I emerged from our bedroom carrying my laptop and curled up next to Kojo on the blue couch. I sat my laptop on one of the cushions, right next to his remote. He put his arm around me. By the time Brian Williams was wrapping up his “Making a Difference” segment of the nightly news, I had my speech ready to go:

“Hey, babe, I have an idea. I think you’ll like it. Wanna hear?

(Wait for yes.)

“You know all that time you spent dealing with our mail? I thought of a way for both of us to not be so overwhelmed by stuff like that. We know what matters most to us, and it shouldn’t involve being stressed about chores. I was thinking that we could come up with a plan to ensure we both know who’s on first when it comes to household stuff. Then we can manage our areas in whatever way works for each of us. No more stepping on each other’s toes.”

Then I put my computer on my lap, opened it and showed Kojo the list. He agreed it was a great start but said I was missing stuff. I couldn’t imagine what he could be talking about given that I was the authority on managing our home, but I decided I should just indulge him.

“Okay, what’s missing?” I asked.

“Well, to start, who replaces the Brita water filter in the fridge?”

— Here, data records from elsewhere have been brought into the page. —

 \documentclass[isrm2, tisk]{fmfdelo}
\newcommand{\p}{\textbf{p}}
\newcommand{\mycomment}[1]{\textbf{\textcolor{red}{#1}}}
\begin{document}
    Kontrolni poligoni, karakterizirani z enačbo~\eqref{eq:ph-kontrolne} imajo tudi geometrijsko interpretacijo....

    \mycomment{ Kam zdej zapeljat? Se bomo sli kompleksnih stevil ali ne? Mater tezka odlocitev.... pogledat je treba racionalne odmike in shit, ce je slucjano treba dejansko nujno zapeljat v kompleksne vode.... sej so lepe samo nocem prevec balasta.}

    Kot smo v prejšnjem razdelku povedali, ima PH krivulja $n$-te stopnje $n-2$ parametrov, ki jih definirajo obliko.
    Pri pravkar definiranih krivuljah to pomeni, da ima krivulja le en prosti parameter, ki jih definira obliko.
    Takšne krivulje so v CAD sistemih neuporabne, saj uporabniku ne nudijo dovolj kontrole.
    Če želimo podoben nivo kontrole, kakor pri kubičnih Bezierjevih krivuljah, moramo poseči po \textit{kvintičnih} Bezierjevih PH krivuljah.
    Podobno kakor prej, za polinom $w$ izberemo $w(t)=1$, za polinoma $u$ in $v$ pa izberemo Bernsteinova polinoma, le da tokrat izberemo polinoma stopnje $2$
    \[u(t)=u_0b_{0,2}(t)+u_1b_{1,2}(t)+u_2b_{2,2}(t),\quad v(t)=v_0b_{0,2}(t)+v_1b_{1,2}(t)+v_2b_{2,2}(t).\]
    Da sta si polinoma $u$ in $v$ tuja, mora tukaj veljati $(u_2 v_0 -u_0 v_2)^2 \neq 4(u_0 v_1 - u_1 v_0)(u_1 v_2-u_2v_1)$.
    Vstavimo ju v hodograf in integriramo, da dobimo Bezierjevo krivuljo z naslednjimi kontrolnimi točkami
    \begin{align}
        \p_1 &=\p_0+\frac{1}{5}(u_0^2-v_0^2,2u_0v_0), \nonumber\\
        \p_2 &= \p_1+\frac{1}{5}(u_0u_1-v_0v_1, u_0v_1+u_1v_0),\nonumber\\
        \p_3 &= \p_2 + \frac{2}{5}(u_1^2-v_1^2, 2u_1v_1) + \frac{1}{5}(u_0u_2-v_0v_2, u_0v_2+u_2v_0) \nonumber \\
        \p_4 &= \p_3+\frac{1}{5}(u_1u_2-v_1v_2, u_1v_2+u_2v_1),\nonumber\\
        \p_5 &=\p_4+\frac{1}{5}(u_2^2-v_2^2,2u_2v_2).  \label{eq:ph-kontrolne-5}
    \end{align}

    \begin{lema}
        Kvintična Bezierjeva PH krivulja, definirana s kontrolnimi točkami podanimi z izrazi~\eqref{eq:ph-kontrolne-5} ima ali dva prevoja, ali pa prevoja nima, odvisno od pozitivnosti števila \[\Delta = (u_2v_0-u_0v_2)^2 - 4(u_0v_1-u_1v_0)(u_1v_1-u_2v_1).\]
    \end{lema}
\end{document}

I couldn’t help smirking. Seriously? He just had to find this one little thing he does? But this exercise was important, and I could tell he was engaged, so I decided to play along.

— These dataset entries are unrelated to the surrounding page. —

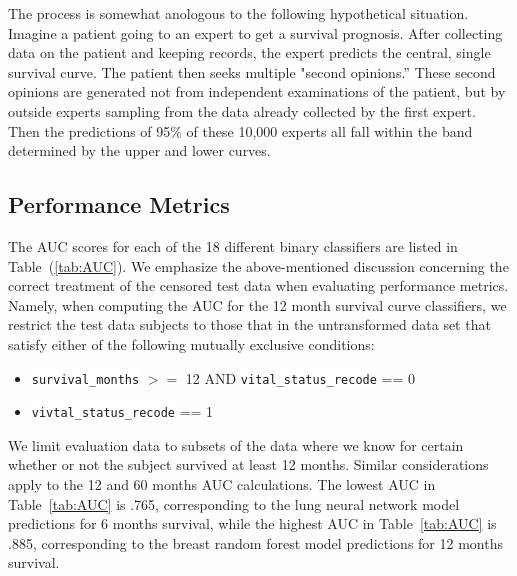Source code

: \documentclass[10pt,letterpaper]{article}
\newcommand{\codewhite}[1]{\colorbox{white}{\texttt{#1}}}
\begin{document}
The process is somewhat anologous to the following hypothetical situation. Imagine a patient going to an expert to get a survival prognosis.
After collecting data on the patient and keeping records, the expert predicts the central, single survival curve. The patient then seeks multiple "second opinions.'' These second opinions are generated not from independent examinations of the patient, but by outside experts sampling from the data already collected by the first expert.
Then the predictions of 95\% of these 10,000 experts all fall within the band determined by the upper and lower curves.





\subsection*{Performance Metrics}
\label{sec:performancemetrics}



The AUC scores for each of the 18 different binary classifiers are listed in Table~(\ref{tab:AUC}). We emphasize the above-mentioned discussion concerning the correct treatment of the censored test data when evaluating performance metrics.
Namely, when computing the AUC for the 12 month survival curve classifiers, we restrict the test data subjects to those that in the untransformed data set that satisfy either of the following mutually exclusive conditions:



\begin{itemize}[noitemsep]
\item \codewhite{survival\_months} $>=$ 12 AND \codewhite{vital\_status\_recode} == 0
\item \codewhite{vivtal\_status\_recode} == 1
\end{itemize}

We limit evaluation data to subsets of the data where we know for certain whether or not the subject survived at least 12 months. Similar considerations apply to the 12 and 60 months AUC calculations. The lowest AUC in Table~\ref{tab:AUC} is .765, corresponding to the lung neural network model predictions for 6 months survival, while the highest AUC in Table~\ref{tab:AUC} is .885, corresponding to the breast random forest model predictions for 12 months survival.
\end{document}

“Sorry, hon. I didn’t think of that.” I added a new row to the Excel sheet and typed “Replace Brita filter.”

Kojo continued: “And who buys all our plane tickets for our personal travel and keeps track of our miles and makes sure that we’re using our miles when it’s more cost efficient?” Okay, he had some points on this one (pun intended). I couldn’t tell you what my frequent flyer numbers were, and we both had them for multiple airlines. I created a new row and typed, “Book family airfare.” Kojo took my computer off of my lap and set it gently on his lap. Then, he deleted “Book family airfare” and typed “Family Travel Coordinator.” He looked at me.

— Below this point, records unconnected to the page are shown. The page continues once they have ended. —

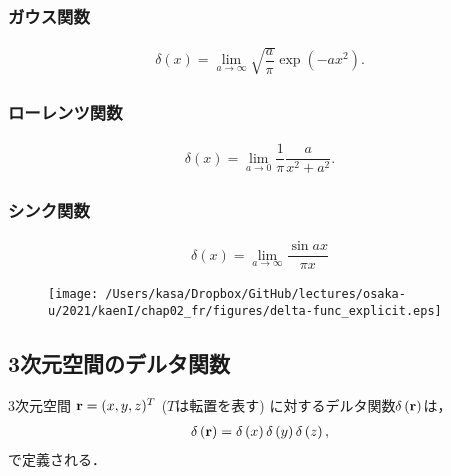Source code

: \subsubsection{ガウス関数}
%
\begin{align}
 \delta \left(x\right) = \lim_{a \to \infty} \sqrt{\dfrac{a}{\pi}}\exp\left(-ax^2\right).
\end{align}
%
\subsubsection{ローレンツ関数}
%
\begin{align}
 \delta \left(x\right) = \lim_{a\to 0} \dfrac{1}{\pi}\dfrac{a}{x^{2}+a^{2}}.
\end{align}
%
\subsubsection{シンク関数}
%
\begin{align}
 \delta\left(x\right) = \lim_{a\to \infty} \dfrac{\sin ax}{\pi x}
\end{align}
%
\begin{figure}[htbp]
 \centering
 \texttt{[image: /Users/kasa/Dropbox/GitHub/lectures/osaka-u/2021/kaenI/chap02\_fr/figures/delta-func\_explicit.eps]} 
\end{figure}
%
\subsection{3次元空間のデルタ関数}
%
3次元空間
${\bf r} = (x,y,z)^{T}$ ($T$は転置を表す)
に対するデルタ関数$\delta\left({\bf r}\right)$は，
\begin{align}
 \delta\left({\bf r}\right) = \delta\left(x\right) \delta\left(y\right) \delta\left(z\right), 
\end{align}
で定義される．
%
%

“Babe, when we get to where we’re going, who has already booked the car rental and the hotel and found the best deal?”

“Okay, fine,” I said. “You do that.”

Now the man was on a roll. He added a new row and typed, “Botanist.”

“What?” I exclaimed incredulously.

He looked at me again. “The last time you watered a plant was in 1996 before we were even married. It was a cactus, and it died. I’ve been taking care of everything that’s green and grows since.”

“You’ve never taken care of the mold that grows on old food you leave in the fridge,” I retorted.

“You’ve never taken care of anything that breaks around here.”

“You never even notice when things break!”

“That’s true, but when you notice that they break, you tell me to fix them and I do, or I have to track down Lionel. So who’s doing the real work on that one?” That was a slam dunk. Especially because it took me a moment to realize that Lionel was our super. I hadn’t even known his name. I sat there quietly on the couch and watched as Kojo added several new rows:

  • Chief Technology Officer (“When have you ever programmed your phone or laptop?”)
  • Investments Manager (“Do you know how much money is in your retirement account?”)
  • Math Teacher (“Who drills our son on his math puzzles? And by the way, those take time to find and download from the internet.”)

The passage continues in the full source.